Exercise objective - Filter the data for lines with the word "meta", then copy every line so identified.

(Document images with source code)
▼

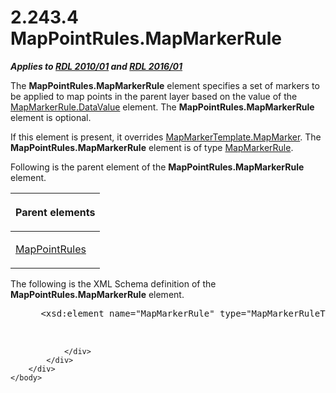 <html dir="LTR" xmlns:mshelp="http://msdn.microsoft.com/mshelp" xmlns:ddue="http://ddue.schemas.microsoft.com/authoring/2003/5" xmlns:xlink="http://www.w3.org/1999/xlink" xmlns:tool="http://www.microsoft.com/tooltip">
    <head>
        <meta http-equiv="Content-Type" content="text/html; CHARSET=utf-8"></meta>
        <meta name="save" content="history"></meta>
        <title>2.243.4 MapPointRules.MapMarkerRule</title>
        <xml>
            <mshelp:toctitle title="2.243.4 MapPointRules.MapMarkerRule"></mshelp:toctitle>
            <mshelp:rltitle title="[MS-RDL]: MapPointRules.MapMarkerRule"></mshelp:rltitle>
            <mshelp:keyword index="A" term="ad077ec8-52d8-4436-8552-ed3625e3e904"></mshelp:keyword>
            <mshelp:attr name="DCSext.ContentType" value="open specification"></mshelp:attr>
            <mshelp:attr name="AssetID" value="ad077ec8-52d8-4436-8552-ed3625e3e904"></mshelp:attr>
            <mshelp:attr name="TopicType" value="kbRef"></mshelp:attr>
            <mshelp:attr name="DCSext.Title" value="[MS-RDL]: MapPointRules.MapMarkerRule" />
        </xml>
    </head>
    <body>
        <div id="header">
            <h1 class="heading">2.243.4 MapPointRules.MapMarkerRule</h1>
        </div>
        <div id="mainSection">
            <div id="mainBody">
                <div id="allHistory" class="saveHistory"></div>
                <div id="sectionSection0" class="section" name="collapseableSection">
                    

<p><b><i>Applies to </i></b><a href="3428e690-a348-4ec7-8a6a-8efb42d2cdee.htm"><b><i>RDL 2010/01</i></b></a><b><i>
and </i></b><a href="52ce3983-2bfc-4e72-9359-42aaf5fe4509.htm"><b><i>RDL 2016/01</i></b></a></p>

<p>The <b>MapPointRules.MapMarkerRule</b> element specifies a
set of markers to be applied to map points in the parent layer based on the
value of the <a href="032181c1-561d-45e1-a933-772b6f3174bc.htm">MapMarkerRule.DataValue</a>
element. The <b>MapPointRules.MapMarkerRule</b> element is optional. </p>

<p>If this element is present, it overrides <a href="9bb930a9-0ed2-4fc7-bf62-e5de125f46ff.htm">MapMarkerTemplate.MapMarker</a>.
The <b>MapPointRules.MapMarkerRule</b> element is of type <a href="b7f81f81-be65-4bc2-8571-213ed55f2a92.htm">MapMarkerRule</a>.</p>

<p>Following is the parent element of the <b>MapPointRules.MapMarkerRule</b>
element.</p>

<table>
 <thead>
  <tr>
   <th>
   <p>Parent elements</p>
   </th>
  </tr>
 </thead>
 <tr>
  <td>
  <p><a href="d090d792-6d70-412c-b024-88c08de4d300.htm">MapPointRules</a></p>
  </td>
 </tr>
</table>

<p>The following is the XML Schema definition of the <b>MapPointRules.MapMarkerRule</b>
element.</p>

<dl>
<dd>
<div><pre> &lt;xsd:element name=&quot;MapMarkerRule&quot; type=&quot;MapMarkerRuleType&quot; minOccurs=&quot;0&quot; /&gt;
  
  
</pre></div>
</dd></dl>


                </div>
            </div>
        </div>
    </body>
</html>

▲

Finished task -
        <meta http-equiv="Content-Type" content="text/html; CHARSET=utf-8"></meta>
        <meta name="save" content="history"></meta>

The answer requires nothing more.